<<<<
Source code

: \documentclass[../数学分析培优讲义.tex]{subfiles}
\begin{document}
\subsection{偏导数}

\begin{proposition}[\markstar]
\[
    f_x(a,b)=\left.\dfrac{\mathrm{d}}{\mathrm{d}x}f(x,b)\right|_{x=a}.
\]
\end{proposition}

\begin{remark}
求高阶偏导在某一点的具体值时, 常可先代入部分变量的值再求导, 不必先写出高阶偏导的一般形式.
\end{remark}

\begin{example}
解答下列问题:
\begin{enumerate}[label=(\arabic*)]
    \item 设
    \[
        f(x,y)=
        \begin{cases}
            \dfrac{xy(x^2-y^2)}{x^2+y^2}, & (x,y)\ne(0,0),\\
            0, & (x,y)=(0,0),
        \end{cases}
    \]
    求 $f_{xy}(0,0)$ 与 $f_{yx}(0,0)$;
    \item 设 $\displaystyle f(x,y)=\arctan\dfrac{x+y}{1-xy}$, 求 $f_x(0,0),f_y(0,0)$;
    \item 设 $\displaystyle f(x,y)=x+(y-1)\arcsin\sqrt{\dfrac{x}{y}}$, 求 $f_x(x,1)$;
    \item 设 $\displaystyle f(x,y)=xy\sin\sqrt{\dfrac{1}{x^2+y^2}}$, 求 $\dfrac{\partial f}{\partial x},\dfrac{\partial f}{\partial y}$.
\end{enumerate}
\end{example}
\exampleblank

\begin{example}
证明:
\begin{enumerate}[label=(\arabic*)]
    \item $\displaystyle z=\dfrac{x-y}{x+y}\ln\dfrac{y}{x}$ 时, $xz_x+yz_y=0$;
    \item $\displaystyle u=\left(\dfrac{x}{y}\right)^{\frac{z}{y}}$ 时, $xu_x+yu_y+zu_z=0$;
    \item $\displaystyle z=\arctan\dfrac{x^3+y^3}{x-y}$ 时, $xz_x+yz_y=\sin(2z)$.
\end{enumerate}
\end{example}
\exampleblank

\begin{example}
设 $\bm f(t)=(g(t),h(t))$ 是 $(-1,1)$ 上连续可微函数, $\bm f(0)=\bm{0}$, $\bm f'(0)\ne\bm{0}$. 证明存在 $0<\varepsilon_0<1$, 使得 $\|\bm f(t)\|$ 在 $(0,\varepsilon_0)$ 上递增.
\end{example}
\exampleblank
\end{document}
>>>>
▸ **TASK DIRECTIONS**
Write the whole listing out again exactly.

▸ **ANSWER FOR THE TASK**
Source code

: \documentclass[../数学分析培优讲义.tex]{subfiles}
\begin{document}
\subsection{偏导数}

\begin{proposition}[\markstar]
\[
    f_x(a,b)=\left.\dfrac{\mathrm{d}}{\mathrm{d}x}f(x,b)\right|_{x=a}.
\]
\end{proposition}

\begin{remark}
求高阶偏导在某一点的具体值时, 常可先代入部分变量的值再求导, 不必先写出高阶偏导的一般形式.
\end{remark}

\begin{example}
解答下列问题:
\begin{enumerate}[label=(\arabic*)]
    \item 设
    \[
        f(x,y)=
        \begin{cases}
            \dfrac{xy(x^2-y^2)}{x^2+y^2}, & (x,y)\ne(0,0),\\
            0, & (x,y)=(0,0),
        \end{cases}
    \]
    求 $f_{xy}(0,0)$ 与 $f_{yx}(0,0)$;
    \item 设 $\displaystyle f(x,y)=\arctan\dfrac{x+y}{1-xy}$, 求 $f_x(0,0),f_y(0,0)$;
    \item 设 $\displaystyle f(x,y)=x+(y-1)\arcsin\sqrt{\dfrac{x}{y}}$, 求 $f_x(x,1)$;
    \item 设 $\displaystyle f(x,y)=xy\sin\sqrt{\dfrac{1}{x^2+y^2}}$, 求 $\dfrac{\partial f}{\partial x},\dfrac{\partial f}{\partial y}$.
\end{enumerate}
\end{example}
\exampleblank

\begin{example}
证明:
\begin{enumerate}[label=(\arabic*)]
    \item $\displaystyle z=\dfrac{x-y}{x+y}\ln\dfrac{y}{x}$ 时, $xz_x+yz_y=0$;
    \item $\displaystyle u=\left(\dfrac{x}{y}\right)^{\frac{z}{y}}$ 时, $xu_x+yu_y+zu_z=0$;
    \item $\displaystyle z=\arctan\dfrac{x^3+y^3}{x-y}$ 时, $xz_x+yz_y=\sin(2z)$.
\end{enumerate}
\end{example}
\exampleblank

\begin{example}
设 $\bm f(t)=(g(t),h(t))$ 是 $(-1,1)$ 上连续可微函数, $\bm f(0)=\bm{0}$, $\bm f'(0)\ne\bm{0}$. 证明存在 $0<\varepsilon_0<1$, 使得 $\|\bm f(t)\|$ 在 $(0,\varepsilon_0)$ 上递增.
\end{example}
\exampleblank
\end{document}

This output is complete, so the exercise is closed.